This guide is meant to enable the user to quickly exercise the capabilities provided by the artifacts of this repository. There are three high level tasks that can be exercised:
Prerequisite: Vagrant is installed and operationally. Note: This quick start guide has only been tested against Vagrant + VirtualBox, specially on MacOS.
The development environment is required for the other tasks in this repository. The other tasks could technically be done outside this Vagrant based development environment, but it would be left to the user to ensure connectivity and required tools are installed. It is far easier to leverage the Vagrant based environment.
To create the development machine the following single Vagrant command can be used. This will create an Ubuntu 14.04 LTS based virtual machine and install some basic required packages, such as Docker, Docker Compose, and Oracle Java 8.
vagrant up maasdev
To connect to the development machine the following vagrant command can be used.
vagrant ssh maasdev -- -L 8888:10.100.198.202:80
Enter the complete command specified above, including the options -- -L 8888:10.100.198.202:80. These are used for port forwarding in order to make the MAAS UI visible from you local host and will be explained further in the section on Verifying MAAS.
Once you have created and connected to the development environment this task is complete. The maas repository files can be found on the development machine under /maasdev. This directory is mounted from the host machine so changes made to files in this directory will be reflected on the host machine and vice-versa.
Bare metal provisioning leverages three (3) utilities built and packaged as Docker container images.

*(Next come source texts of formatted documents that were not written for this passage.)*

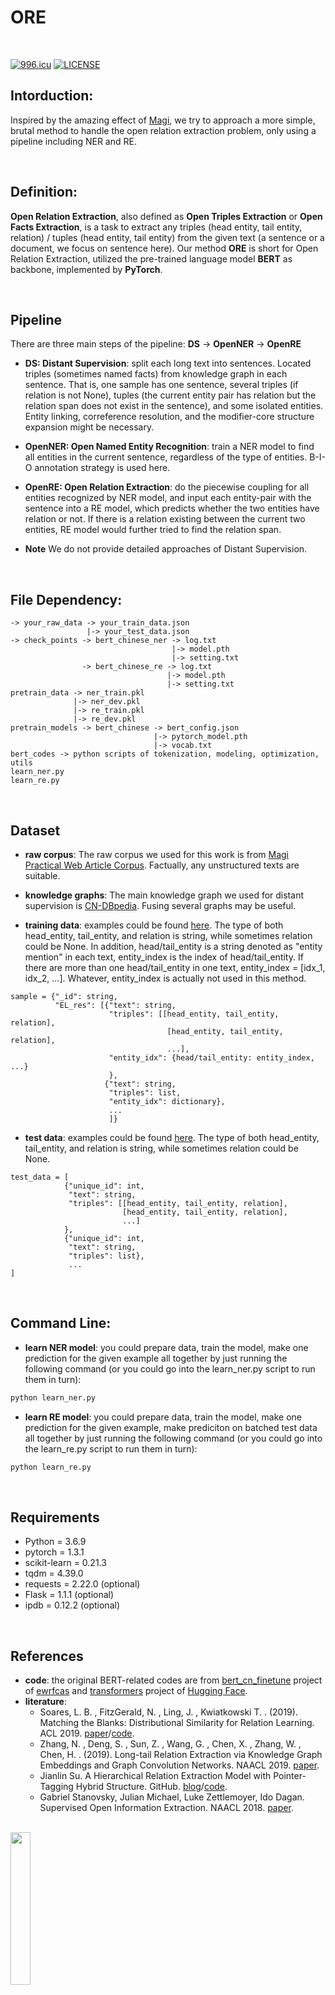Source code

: # ORE

<br>

[![996.icu](https://img.shields.io/badge/link-996.icu-red.svg)](https://996.icu)
[![LICENSE](https://img.shields.io/badge/license-Anti%20996-blue.svg)](https://github.com/996icu/996.ICU/blob/master/LICENSE)


## Intorduction:
Inspired by the amazing effect of [Magi](https://magi.com/), we try to approach a more simple, brutal method to handle the open relation extraction problem, only using a pipeline including NER and RE.

<br>

## Definition:
**Open Relation Extraction**, also defined as **Open Triples Extraction** or **Open Facts Extraction**, is a task to extract any triples (head entity, tail entity, relation) / tuples (head entity, tail entity) from the given text (a sentence or a document, we focus on sentence here). Our method **ORE** is short for Open Relation Extraction, utilized the pre-trained language model **BERT** as backbone, implemented by **PyTorch**.

<br>

## Pipeline
There are three main steps of the pipeline:
**DS** -> **OpenNER** -> **OpenRE**

* **DS: Distant Supervision**: split each long text into sentences. Located triples (sometimes named facts) from knowledge graph in each sentence. That is, one sample has one sentence, several triples (if relation is not None), tuples (the current entity pair has relation but the relation span does not exist in the sentence), and some isolated entities. Entity linking, correference resolution, and the modifier-core structure expansion might be necessary.

* **OpenNER: Open Named Entity Recognition**: train a NER model to find all entities in the current sentence, regardless of the type of entities. B-I-O annotation strategy is used here.

* **OpenRE: Open Relation Extraction**: do the piecewise coupling for all entities recognized by NER model, and input each entity-pair with the sentence into a RE model, which predicts whether the two entities have relation or not. If there is a relation existing between the current two entities, RE model would further tried to find the relation span.

* **Note** We do not provide detailed approaches of Distant Supervision.

<br>

## File Dependency:
```
-> your_raw_data -> your_train_data.json
                 |-> your_test_data.json
-> check_points -> bert_chinese_ner -> log.txt
                                    |-> model.pth
                                    |-> setting.txt
                -> bert_chinese_re -> log.txt
                                   |-> model.pth
                                   |-> setting.txt
pretrain_data -> ner_train.pkl
              |-> ner_dev.pkl
              |-> re_train.pkl
              |-> re_dev.pkl
pretrain_models -> bert_chinese -> bert_config.json
                                |-> pytorch_model.pth
                                |-> vocab.txt
bert_codes -> python scripts of tokenization, modeling, optimization, utils
learn_ner.py
learn_re.py
```

<br>

## Dataset
* **raw corpus**: The raw corpus we used for this work is from [Magi Practical Web Article Corpus](https://zenodo.org/record/3242512#.XuwvMBMza2w). Factually, any unstructured texts are suitable. <br>

* **knowledge graphs**: The main knowledge graph we used for distant supervision is  [CN-DBpedia](http://kw.fudan.edu.cn/cndbpedia/download/). Fusing several graphs may be useful.

* **training data**: examples could be found [here](https://github.com/Schlampig/ORE/blob/master/data_examples/toy_train_data.json). The type of both head_entity, tail_entity, and relation is string, while sometimes relation could be None. In addition, head/tail_entity is a string denoted as "entity mention" in each text, entity_index is the index of head/tail_entity. If there are more than one head/tail_entity in one text, entity_index = [idx_1, idx_2, …]. Whatever, entity_index is actually not used in this method.
```
sample = {"_id": string, 
          "EL_res": [{"text": string, 
                      "triples": [[head_entity, tail_entity, relation], 
                                   [head_entity, tail_entity, relation],
                                   ...], 
                      "entity_idx": {head/tail_entity: entity_index, ...}
                      }, 
                     {"text": string, 
                      "triples": list, 
                      "entity_idx": dictionary},
                      ...
                      ]}
```
* **test data**: examples could be found [here](https://github.com/Schlampig/ORE/blob/master/data_examples/toy_test_data.json). The type of both head_entity, tail_entity, and relation is string, while sometimes relation could be None.
```
test_data = [
            {"unique_id": int, 
             "text": string, 
             "triples": [[head_entity, tail_entity, relation],
                         [head_entity, tail_entity, relation],
                         ...]
            },
            {"unique_id": int, 
             "text": string, 
             "triples": list},
             ...
]
```

<br>

## Command Line:
* **learn NER model**: you could prepare data, train the model, make one prediction for the given example all together by just running the following command (or you could go into the learn_ner.py script to run them in turn):
```bash
python learn_ner.py
```
* **learn RE model**: you could prepare data, train the model, make one prediction for the given example, make prediciton on batched test data all together by just running the following command (or you could go into the learn_re.py script to run them in turn):
```bash
python learn_re.py
```

<br>

## Requirements
  * Python = 3.6.9
  * pytorch = 1.3.1
  * scikit-learn = 0.21.3
  * tqdm = 4.39.0
  * requests = 2.22.0 (optional)
  * Flask = 1.1.1 (optional)
  * ipdb = 0.12.2 (optional)

<br>

## References
* **code**: the original BERT-related codes are from [bert_cn_finetune](https://github.com/ewrfcas/bert_cn_finetune) project of [ewrfcas](https://github.com/ewrfcas) and [transformers](https://github.com/huggingface/transformers) project of [Hugging Face](https://github.com/huggingface). <br>
* **literature**: 
  - Soares, L. B. , FitzGerald, N. , Ling, J. , Kwiatkowski T. . (2019). Matching the Blanks: Distributional Similarity for Relation Learning. ACL 2019. [paper](https://arxiv.org/abs/1906.03158?context=cs.CL)/[code](https://github.com/zhpmatrix/BERTem).
  - Zhang, N. , Deng, S. , Sun, Z. , Wang, G. , Chen, X. , Zhang, W. , Chen, H. . (2019). Long-tail Relation Extraction via Knowledge Graph Embeddings and Graph Convolution Networks. NAACL 2019. [paper](https://arxiv.org/abs/1903.01306v1).
  - Jianlin Su. A Hierarchical Relation Extraction Model with Pointer-Tagging Hybrid Structure. GitHub. [blog](https://kexue.fm/archives/6671)/[code](https://github.com/bojone/kg-2019).
  - Gabriel Stanovsky, Julian Michael, Luke Zettlemoyer, Ido Dagan. Supervised Open Information Extraction. NAACL 2018. [paper](https://www.researchgate.net/publication/325445833_Supervised_Open_Information_Extraction).

<br>

<img src="https://github.com/Schlampig/Knowledge_Graph_Wander/blob/master/content/daily_ai_paper_view.png" height=25% width=25% />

These utilities are:
Each of the Docker images can be built using a command of the form ./gradlew build<Util>Image, where <Util> can be Bootstrap, Automation, or Harvester. Building is the process of creating a local Docker image for each utility.
NOTE: The first time you run ./gradlew it will download from the Internet the gradle binary and install it locally. This is a one time operation.
./gradlew buildBootstrapImage ./gradlew buildAutomationImage ./gradlew buildHarvester
Additionally, you can build all the images by issuing the following command:
./gradlew buildImages
Each of the Docker images can be tagged using a command of the form ./gradlew tag<Util>Image, where <Util> can be Bootstrap, Automation, or Harvester. Tagging is the process of applying a local name and version to the utility Docker images.
NOTE: The first time you run ./gradlew it will download from the Internet the gradle binary and install it locally. This is a one time operation.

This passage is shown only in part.